Grenzgänger: Collagen in der POPART

Popart, die Kunstrichtung, die sich in den 1950er Jahren in USA und England entwickelte, lässt für die Künstler einen relativ großen Spielraum zu.

Bei den Motiven sind Szenen aus dem Alltag vorherrschend, hastende Menschen, Konsumverhalten oder Werbung werden meist überzogen fotorealistisch dargestellt.

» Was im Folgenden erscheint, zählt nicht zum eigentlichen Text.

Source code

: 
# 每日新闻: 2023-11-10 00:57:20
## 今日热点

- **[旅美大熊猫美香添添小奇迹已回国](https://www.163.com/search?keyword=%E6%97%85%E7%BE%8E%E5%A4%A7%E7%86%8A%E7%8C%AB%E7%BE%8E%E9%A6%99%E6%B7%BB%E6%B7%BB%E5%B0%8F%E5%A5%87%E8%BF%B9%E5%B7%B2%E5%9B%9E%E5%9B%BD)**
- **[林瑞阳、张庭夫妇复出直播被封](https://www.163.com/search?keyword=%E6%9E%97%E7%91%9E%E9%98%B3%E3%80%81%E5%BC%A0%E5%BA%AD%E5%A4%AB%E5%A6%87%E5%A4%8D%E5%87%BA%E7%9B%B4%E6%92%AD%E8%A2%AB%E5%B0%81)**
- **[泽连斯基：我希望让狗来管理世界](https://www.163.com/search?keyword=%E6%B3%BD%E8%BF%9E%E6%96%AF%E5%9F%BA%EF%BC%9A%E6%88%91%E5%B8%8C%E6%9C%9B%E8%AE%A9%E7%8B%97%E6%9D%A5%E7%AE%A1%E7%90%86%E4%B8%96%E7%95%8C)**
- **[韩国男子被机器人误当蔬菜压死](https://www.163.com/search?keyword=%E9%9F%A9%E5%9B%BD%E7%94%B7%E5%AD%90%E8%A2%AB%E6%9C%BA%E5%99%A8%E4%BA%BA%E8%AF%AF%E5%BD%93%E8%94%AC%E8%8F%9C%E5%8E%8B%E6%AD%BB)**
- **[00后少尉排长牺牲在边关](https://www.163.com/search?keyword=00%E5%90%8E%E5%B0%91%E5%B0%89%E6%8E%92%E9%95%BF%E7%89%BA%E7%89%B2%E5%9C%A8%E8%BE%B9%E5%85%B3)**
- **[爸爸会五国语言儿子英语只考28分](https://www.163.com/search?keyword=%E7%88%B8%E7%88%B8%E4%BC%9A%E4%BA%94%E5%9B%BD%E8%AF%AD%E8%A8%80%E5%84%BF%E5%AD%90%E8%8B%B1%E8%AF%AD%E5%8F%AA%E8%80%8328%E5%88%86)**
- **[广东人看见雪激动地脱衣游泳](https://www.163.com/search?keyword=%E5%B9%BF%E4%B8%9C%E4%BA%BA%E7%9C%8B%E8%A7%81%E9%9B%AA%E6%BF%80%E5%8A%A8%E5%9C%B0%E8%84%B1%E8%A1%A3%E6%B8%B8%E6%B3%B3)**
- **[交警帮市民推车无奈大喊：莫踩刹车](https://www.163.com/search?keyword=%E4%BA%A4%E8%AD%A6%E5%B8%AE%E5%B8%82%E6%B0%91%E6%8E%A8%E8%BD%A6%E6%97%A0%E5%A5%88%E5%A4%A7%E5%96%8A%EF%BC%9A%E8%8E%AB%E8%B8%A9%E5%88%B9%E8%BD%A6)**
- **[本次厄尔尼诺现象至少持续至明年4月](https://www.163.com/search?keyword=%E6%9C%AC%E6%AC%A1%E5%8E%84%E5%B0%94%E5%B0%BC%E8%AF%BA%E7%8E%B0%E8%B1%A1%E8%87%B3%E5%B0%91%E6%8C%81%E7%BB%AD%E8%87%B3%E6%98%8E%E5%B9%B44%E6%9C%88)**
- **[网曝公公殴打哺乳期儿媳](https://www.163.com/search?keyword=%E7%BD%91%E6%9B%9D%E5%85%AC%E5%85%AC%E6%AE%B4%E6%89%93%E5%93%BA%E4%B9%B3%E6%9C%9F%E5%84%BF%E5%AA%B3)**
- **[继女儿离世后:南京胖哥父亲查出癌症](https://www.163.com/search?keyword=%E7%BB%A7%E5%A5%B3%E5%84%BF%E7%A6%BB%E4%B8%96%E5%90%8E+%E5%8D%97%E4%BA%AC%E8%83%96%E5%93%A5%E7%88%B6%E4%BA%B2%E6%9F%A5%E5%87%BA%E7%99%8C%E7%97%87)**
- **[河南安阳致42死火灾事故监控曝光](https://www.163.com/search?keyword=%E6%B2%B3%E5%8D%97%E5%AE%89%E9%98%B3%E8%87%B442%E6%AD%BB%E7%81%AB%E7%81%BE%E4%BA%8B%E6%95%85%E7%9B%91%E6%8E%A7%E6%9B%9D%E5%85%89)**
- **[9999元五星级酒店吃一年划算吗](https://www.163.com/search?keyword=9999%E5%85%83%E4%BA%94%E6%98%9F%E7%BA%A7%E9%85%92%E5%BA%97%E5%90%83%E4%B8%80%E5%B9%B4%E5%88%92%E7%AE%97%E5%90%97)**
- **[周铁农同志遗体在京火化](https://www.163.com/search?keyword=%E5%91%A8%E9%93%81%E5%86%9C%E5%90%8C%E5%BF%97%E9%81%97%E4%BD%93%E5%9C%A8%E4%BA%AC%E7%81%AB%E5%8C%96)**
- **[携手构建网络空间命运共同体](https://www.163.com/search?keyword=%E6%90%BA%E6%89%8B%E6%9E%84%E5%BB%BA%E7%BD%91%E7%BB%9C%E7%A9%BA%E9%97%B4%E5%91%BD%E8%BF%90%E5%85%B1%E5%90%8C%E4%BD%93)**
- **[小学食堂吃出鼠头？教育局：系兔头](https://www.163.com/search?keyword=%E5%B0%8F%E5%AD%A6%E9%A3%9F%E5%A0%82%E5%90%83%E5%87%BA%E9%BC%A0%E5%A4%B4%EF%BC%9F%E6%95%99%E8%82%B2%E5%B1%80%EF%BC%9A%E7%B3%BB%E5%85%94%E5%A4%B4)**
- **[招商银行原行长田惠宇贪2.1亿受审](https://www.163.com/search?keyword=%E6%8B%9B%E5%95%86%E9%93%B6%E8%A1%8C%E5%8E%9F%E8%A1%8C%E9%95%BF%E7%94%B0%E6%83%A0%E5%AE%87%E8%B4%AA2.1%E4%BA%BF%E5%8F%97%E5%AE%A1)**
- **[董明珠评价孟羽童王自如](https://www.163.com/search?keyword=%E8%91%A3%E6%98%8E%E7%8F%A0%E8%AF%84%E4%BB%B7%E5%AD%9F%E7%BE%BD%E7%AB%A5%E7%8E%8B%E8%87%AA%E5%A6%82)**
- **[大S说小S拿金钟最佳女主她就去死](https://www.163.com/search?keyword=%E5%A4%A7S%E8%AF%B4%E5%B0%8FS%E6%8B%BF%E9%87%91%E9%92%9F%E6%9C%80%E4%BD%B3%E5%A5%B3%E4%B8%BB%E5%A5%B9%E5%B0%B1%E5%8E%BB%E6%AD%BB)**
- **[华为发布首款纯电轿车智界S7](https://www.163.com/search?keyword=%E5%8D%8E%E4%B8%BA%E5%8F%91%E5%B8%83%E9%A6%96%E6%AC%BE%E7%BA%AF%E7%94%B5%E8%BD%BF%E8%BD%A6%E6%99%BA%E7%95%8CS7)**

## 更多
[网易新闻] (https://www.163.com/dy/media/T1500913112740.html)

Andy Warhol oder Roy Liechtenstein sind Urgesteine der Popart, aber auch zeitgenössische Künstler haben sich dem modernen Kunststil unterworfen und diesen in vielen Varianten weiterentwickelt.

So hat zum Beispiel Marius Markowski Popart mit Collagen kombiniert und damit eine völlig neue Sichtweise der Popart kreiert.

 

 

 

Durch die Collage ergibt sich ein völlig neuer Blickwinkel

Er gilt somit als Grenzgänger zwischen Popart und Collage, seine Bilder werden mit Stücken und Streifen aus Zeitschriften überlagert, dadurch erhält jedes Bild einen völlig neuen Blickwinkel.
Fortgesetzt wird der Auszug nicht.